___ DATA UNDER STUDY

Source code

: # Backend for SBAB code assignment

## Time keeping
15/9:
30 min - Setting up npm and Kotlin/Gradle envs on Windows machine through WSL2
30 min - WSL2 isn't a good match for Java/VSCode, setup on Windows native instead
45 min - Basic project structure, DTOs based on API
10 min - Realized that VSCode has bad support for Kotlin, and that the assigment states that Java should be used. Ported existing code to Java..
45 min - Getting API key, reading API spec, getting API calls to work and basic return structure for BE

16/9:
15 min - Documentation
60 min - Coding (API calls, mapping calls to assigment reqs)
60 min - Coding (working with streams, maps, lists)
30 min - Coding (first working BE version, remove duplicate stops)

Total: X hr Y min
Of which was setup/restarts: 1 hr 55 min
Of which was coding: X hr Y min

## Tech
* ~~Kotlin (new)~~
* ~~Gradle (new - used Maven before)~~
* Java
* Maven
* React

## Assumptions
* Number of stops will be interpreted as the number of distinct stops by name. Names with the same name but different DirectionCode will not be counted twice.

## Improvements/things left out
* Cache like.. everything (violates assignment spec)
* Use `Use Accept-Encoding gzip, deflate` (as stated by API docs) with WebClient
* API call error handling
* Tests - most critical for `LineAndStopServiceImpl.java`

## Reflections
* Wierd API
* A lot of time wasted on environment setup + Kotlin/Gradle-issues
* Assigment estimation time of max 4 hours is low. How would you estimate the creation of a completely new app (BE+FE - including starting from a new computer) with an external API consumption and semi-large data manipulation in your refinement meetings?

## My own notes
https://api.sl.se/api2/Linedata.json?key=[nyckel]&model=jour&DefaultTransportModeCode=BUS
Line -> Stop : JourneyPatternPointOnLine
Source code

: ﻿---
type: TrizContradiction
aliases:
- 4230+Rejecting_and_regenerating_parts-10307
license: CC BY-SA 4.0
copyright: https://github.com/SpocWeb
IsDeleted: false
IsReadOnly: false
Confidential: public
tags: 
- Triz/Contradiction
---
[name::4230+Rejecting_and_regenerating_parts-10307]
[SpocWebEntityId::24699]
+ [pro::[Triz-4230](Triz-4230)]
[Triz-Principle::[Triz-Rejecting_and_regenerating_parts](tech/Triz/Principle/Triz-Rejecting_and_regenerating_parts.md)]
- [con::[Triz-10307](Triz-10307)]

______

PROMPT >>
Lines containing the word "used" are to be located in the entries and copied.

EXERCISE ANSWER >>
10 min - Realized that VSCode has bad support for Kotlin, and that the assigment states that Java should be used. Ported existing code to Java..
* ~~Gradle (new - used Maven before)~~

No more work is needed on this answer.